Collected data
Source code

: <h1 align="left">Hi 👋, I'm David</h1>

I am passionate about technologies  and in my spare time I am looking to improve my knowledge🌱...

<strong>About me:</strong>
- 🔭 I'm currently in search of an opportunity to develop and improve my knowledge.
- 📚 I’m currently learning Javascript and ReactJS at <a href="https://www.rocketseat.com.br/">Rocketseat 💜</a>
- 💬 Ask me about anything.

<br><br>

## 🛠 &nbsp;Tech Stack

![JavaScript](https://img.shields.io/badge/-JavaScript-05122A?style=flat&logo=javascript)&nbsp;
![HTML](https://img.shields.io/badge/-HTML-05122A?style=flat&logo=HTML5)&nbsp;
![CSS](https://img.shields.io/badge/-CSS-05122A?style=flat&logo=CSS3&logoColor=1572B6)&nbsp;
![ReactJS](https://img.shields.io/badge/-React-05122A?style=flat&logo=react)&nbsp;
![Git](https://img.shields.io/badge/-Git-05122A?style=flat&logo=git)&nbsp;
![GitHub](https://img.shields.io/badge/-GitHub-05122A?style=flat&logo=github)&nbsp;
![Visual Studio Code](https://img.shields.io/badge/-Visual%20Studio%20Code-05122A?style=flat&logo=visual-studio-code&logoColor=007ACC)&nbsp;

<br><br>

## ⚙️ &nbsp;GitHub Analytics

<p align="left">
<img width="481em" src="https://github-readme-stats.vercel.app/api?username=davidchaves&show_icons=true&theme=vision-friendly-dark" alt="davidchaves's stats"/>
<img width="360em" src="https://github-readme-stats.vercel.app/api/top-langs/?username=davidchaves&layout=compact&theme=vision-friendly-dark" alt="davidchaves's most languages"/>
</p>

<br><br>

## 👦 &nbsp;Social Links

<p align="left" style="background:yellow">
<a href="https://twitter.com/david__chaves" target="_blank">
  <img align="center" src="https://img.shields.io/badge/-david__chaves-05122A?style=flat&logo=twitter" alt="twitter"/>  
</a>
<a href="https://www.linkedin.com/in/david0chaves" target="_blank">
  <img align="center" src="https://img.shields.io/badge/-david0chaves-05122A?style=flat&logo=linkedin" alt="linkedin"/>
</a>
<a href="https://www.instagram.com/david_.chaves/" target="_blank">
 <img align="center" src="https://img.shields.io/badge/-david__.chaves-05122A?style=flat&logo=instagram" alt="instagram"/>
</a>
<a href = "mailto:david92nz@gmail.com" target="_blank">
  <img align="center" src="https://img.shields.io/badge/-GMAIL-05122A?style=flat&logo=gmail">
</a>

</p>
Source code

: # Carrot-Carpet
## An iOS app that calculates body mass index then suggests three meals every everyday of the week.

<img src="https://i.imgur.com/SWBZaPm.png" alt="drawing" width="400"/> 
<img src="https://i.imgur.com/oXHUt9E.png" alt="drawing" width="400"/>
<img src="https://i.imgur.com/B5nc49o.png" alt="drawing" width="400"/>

Exercise:
You are asked to transcribe all of the data above exactly.

Written solution:
Source code

: <h1 align="left">Hi 👋, I'm David</h1>

I am passionate about technologies  and in my spare time I am looking to improve my knowledge🌱...

<strong>About me:</strong>
- 🔭 I'm currently in search of an opportunity to develop and improve my knowledge.
- 📚 I’m currently learning Javascript and ReactJS at <a href="https://www.rocketseat.com.br/">Rocketseat 💜</a>
- 💬 Ask me about anything.

<br><br>

## 🛠 &nbsp;Tech Stack

![JavaScript](https://img.shields.io/badge/-JavaScript-05122A?style=flat&logo=javascript)&nbsp;
![HTML](https://img.shields.io/badge/-HTML-05122A?style=flat&logo=HTML5)&nbsp;
![CSS](https://img.shields.io/badge/-CSS-05122A?style=flat&logo=CSS3&logoColor=1572B6)&nbsp;
![ReactJS](https://img.shields.io/badge/-React-05122A?style=flat&logo=react)&nbsp;
![Git](https://img.shields.io/badge/-Git-05122A?style=flat&logo=git)&nbsp;
![GitHub](https://img.shields.io/badge/-GitHub-05122A?style=flat&logo=github)&nbsp;
![Visual Studio Code](https://img.shields.io/badge/-Visual%20Studio%20Code-05122A?style=flat&logo=visual-studio-code&logoColor=007ACC)&nbsp;

<br><br>

## ⚙️ &nbsp;GitHub Analytics

<p align="left">
<img width="481em" src="https://github-readme-stats.vercel.app/api?username=davidchaves&show_icons=true&theme=vision-friendly-dark" alt="davidchaves's stats"/>
<img width="360em" src="https://github-readme-stats.vercel.app/api/top-langs/?username=davidchaves&layout=compact&theme=vision-friendly-dark" alt="davidchaves's most languages"/>
</p>

<br><br>

## 👦 &nbsp;Social Links

<p align="left" style="background:yellow">
<a href="https://twitter.com/david__chaves" target="_blank">
  <img align="center" src="https://img.shields.io/badge/-david__chaves-05122A?style=flat&logo=twitter" alt="twitter"/>  
</a>
<a href="https://www.linkedin.com/in/david0chaves" target="_blank">
  <img align="center" src="https://img.shields.io/badge/-david0chaves-05122A?style=flat&logo=linkedin" alt="linkedin"/>
</a>
<a href="https://www.instagram.com/david_.chaves/" target="_blank">
 <img align="center" src="https://img.shields.io/badge/-david__.chaves-05122A?style=flat&logo=instagram" alt="instagram"/>
</a>
<a href = "mailto:david92nz@gmail.com" target="_blank">
  <img align="center" src="https://img.shields.io/badge/-GMAIL-05122A?style=flat&logo=gmail">
</a>

</p>
Source code

: # Carrot-Carpet
## An iOS app that calculates body mass index then suggests three meals every everyday of the week.

<img src="https://i.imgur.com/SWBZaPm.png" alt="drawing" width="400"/> 
<img src="https://i.imgur.com/oXHUt9E.png" alt="drawing" width="400"/>
<img src="https://i.imgur.com/B5nc49o.png" alt="drawing" width="400"/>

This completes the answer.